The full set of entries must be copied exactly.

Dataset entries
# # #
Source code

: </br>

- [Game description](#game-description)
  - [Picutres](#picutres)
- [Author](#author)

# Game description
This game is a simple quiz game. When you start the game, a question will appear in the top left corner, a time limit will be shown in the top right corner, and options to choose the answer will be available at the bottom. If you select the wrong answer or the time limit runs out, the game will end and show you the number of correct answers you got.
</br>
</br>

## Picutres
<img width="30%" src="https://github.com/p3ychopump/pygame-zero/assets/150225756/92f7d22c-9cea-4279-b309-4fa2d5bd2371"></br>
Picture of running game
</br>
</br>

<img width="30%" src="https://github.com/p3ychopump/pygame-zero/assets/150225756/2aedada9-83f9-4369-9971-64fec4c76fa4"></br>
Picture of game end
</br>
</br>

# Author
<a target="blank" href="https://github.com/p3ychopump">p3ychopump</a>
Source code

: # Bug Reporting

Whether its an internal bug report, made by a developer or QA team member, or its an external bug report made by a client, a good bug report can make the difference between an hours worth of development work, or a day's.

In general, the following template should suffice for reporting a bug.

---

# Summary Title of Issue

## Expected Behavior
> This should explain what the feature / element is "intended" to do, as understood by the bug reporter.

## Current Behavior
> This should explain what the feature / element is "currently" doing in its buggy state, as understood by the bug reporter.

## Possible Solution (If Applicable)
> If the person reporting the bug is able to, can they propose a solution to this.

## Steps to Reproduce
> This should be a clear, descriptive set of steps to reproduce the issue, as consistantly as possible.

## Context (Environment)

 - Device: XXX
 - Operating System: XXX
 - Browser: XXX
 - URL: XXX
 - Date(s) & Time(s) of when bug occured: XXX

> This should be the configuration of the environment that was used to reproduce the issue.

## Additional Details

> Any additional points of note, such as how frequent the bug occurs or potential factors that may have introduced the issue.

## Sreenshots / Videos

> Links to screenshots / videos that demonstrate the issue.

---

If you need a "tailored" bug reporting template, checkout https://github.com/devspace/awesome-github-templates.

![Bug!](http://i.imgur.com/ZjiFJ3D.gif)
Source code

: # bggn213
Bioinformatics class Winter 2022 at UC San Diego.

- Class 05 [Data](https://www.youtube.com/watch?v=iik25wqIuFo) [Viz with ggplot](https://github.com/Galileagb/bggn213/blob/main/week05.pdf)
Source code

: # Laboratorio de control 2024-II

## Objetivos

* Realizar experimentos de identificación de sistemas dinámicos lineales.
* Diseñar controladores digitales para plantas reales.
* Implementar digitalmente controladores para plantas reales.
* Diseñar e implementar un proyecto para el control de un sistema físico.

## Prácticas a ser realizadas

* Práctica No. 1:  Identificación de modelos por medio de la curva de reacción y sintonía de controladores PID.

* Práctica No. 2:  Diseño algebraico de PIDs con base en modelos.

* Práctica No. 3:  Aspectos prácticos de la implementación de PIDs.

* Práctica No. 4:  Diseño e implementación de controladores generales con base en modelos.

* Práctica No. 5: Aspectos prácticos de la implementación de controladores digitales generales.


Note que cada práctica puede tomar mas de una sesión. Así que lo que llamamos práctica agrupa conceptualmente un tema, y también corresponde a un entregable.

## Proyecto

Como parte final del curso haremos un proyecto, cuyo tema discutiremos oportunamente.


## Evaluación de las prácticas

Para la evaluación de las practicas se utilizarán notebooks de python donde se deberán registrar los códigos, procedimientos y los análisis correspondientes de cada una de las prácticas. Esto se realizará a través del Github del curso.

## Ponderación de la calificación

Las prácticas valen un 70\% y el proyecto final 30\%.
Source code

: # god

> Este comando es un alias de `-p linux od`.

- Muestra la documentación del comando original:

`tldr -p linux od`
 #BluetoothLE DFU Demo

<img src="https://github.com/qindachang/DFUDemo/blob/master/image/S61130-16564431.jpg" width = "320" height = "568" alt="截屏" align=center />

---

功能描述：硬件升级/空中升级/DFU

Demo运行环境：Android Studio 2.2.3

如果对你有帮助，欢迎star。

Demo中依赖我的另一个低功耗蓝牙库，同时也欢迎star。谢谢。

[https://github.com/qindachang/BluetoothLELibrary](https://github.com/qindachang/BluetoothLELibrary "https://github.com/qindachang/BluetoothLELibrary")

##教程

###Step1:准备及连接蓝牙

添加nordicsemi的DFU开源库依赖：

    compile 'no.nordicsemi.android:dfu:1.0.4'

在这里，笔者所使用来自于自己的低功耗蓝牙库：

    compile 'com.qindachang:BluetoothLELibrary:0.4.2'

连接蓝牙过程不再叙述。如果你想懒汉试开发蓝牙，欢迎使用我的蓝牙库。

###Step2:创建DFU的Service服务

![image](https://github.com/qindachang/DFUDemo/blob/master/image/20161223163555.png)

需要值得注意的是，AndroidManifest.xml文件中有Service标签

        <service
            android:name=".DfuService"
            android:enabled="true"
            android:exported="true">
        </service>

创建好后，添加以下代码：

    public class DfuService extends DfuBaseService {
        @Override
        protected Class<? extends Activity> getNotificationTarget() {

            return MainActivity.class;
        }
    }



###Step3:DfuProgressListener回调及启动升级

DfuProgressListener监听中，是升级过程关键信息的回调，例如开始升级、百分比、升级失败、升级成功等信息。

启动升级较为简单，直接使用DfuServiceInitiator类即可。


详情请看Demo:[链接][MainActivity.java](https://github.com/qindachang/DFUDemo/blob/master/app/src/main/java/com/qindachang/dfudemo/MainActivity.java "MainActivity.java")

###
# # #
■ **Output of the task**:
Source code

: </br>

- [Game description](#game-description)
  - [Picutres](#picutres)
- [Author](#author)

# Game description
This game is a simple quiz game. When you start the game, a question will appear in the top left corner, a time limit will be shown in the top right corner, and options to choose the answer will be available at the bottom. If you select the wrong answer or the time limit runs out, the game will end and show you the number of correct answers you got.
</br>
</br>

## Picutres
<img width="30%" src="https://github.com/p3ychopump/pygame-zero/assets/150225756/92f7d22c-9cea-4279-b309-4fa2d5bd2371"></br>
Picture of running game
</br>
</br>

<img width="30%" src="https://github.com/p3ychopump/pygame-zero/assets/150225756/2aedada9-83f9-4369-9971-64fec4c76fa4"></br>
Picture of game end
</br>
</br>

# Author
<a target="blank" href="https://github.com/p3ychopump">p3ychopump</a>
Source code

: # Bug Reporting

Whether its an internal bug report, made by a developer or QA team member, or its an external bug report made by a client, a good bug report can make the difference between an hours worth of development work, or a day's.

In general, the following template should suffice for reporting a bug.

---

# Summary Title of Issue

## Expected Behavior
> This should explain what the feature / element is "intended" to do, as understood by the bug reporter.

## Current Behavior
> This should explain what the feature / element is "currently" doing in its buggy state, as understood by the bug reporter.

## Possible Solution (If Applicable)
> If the person reporting the bug is able to, can they propose a solution to this.

## Steps to Reproduce
> This should be a clear, descriptive set of steps to reproduce the issue, as consistantly as possible.

## Context (Environment)

 - Device: XXX
 - Operating System: XXX
 - Browser: XXX
 - URL: XXX
 - Date(s) & Time(s) of when bug occured: XXX

> This should be the configuration of the environment that was used to reproduce the issue.

## Additional Details

> Any additional points of note, such as how frequent the bug occurs or potential factors that may have introduced the issue.

## Sreenshots / Videos

> Links to screenshots / videos that demonstrate the issue.

---

If you need a "tailored" bug reporting template, checkout https://github.com/devspace/awesome-github-templates.

![Bug!](http://i.imgur.com/ZjiFJ3D.gif)
Source code

: # bggn213
Bioinformatics class Winter 2022 at UC San Diego.

- Class 05 [Data](https://www.youtube.com/watch?v=iik25wqIuFo) [Viz with ggplot](https://github.com/Galileagb/bggn213/blob/main/week05.pdf)
Source code

: # Laboratorio de control 2024-II

## Objetivos

* Realizar experimentos de identificación de sistemas dinámicos lineales.
* Diseñar controladores digitales para plantas reales.
* Implementar digitalmente controladores para plantas reales.
* Diseñar e implementar un proyecto para el control de un sistema físico.

## Prácticas a ser realizadas

* Práctica No. 1:  Identificación de modelos por medio de la curva de reacción y sintonía de controladores PID.

* Práctica No. 2:  Diseño algebraico de PIDs con base en modelos.

* Práctica No. 3:  Aspectos prácticos de la implementación de PIDs.

* Práctica No. 4:  Diseño e implementación de controladores generales con base en modelos.

* Práctica No. 5: Aspectos prácticos de la implementación de controladores digitales generales.


Note que cada práctica puede tomar mas de una sesión. Así que lo que llamamos práctica agrupa conceptualmente un tema, y también corresponde a un entregable.

## Proyecto

Como parte final del curso haremos un proyecto, cuyo tema discutiremos oportunamente.


## Evaluación de las prácticas

Para la evaluación de las practicas se utilizarán notebooks de python donde se deberán registrar los códigos, procedimientos y los análisis correspondientes de cada una de las prácticas. Esto se realizará a través del Github del curso.

## Ponderación de la calificación

Las prácticas valen un 70\% y el proyecto final 30\%.
Source code

: # god

> Este comando es un alias de `-p linux od`.

- Muestra la documentación del comando original:

`tldr -p linux od`
 #BluetoothLE DFU Demo

<img src="https://github.com/qindachang/DFUDemo/blob/master/image/S61130-16564431.jpg" width = "320" height = "568" alt="截屏" align=center />

---

功能描述：硬件升级/空中升级/DFU

Demo运行环境：Android Studio 2.2.3

如果对你有帮助，欢迎star。

Demo中依赖我的另一个低功耗蓝牙库，同时也欢迎star。谢谢。

[https://github.com/qindachang/BluetoothLELibrary](https://github.com/qindachang/BluetoothLELibrary "https://github.com/qindachang/BluetoothLELibrary")

##教程

###Step1:准备及连接蓝牙

添加nordicsemi的DFU开源库依赖：

    compile 'no.nordicsemi.android:dfu:1.0.4'

在这里，笔者所使用来自于自己的低功耗蓝牙库：

    compile 'com.qindachang:BluetoothLELibrary:0.4.2'

连接蓝牙过程不再叙述。如果你想懒汉试开发蓝牙，欢迎使用我的蓝牙库。

###Step2:创建DFU的Service服务

![image](https://github.com/qindachang/DFUDemo/blob/master/image/20161223163555.png)

需要值得注意的是，AndroidManifest.xml文件中有Service标签

        <service
            android:name=".DfuService"
            android:enabled="true"
            android:exported="true">
        </service>

创建好后，添加以下代码：

    public class DfuService extends DfuBaseService {
        @Override
        protected Class<? extends Activity> getNotificationTarget() {

            return MainActivity.class;
        }
    }



###Step3:DfuProgressListener回调及启动升级

DfuProgressListener监听中，是升级过程关键信息的回调，例如开始升级、百分比、升级失败、升级成功等信息。

启动升级较为简单，直接使用DfuServiceInitiator类即可。


详情请看Demo:[链接][MainActivity.java](https://github.com/qindachang/DFUDemo/blob/master/app/src/main/java/com/qindachang/dfudemo/MainActivity.java "MainActivity.java")

###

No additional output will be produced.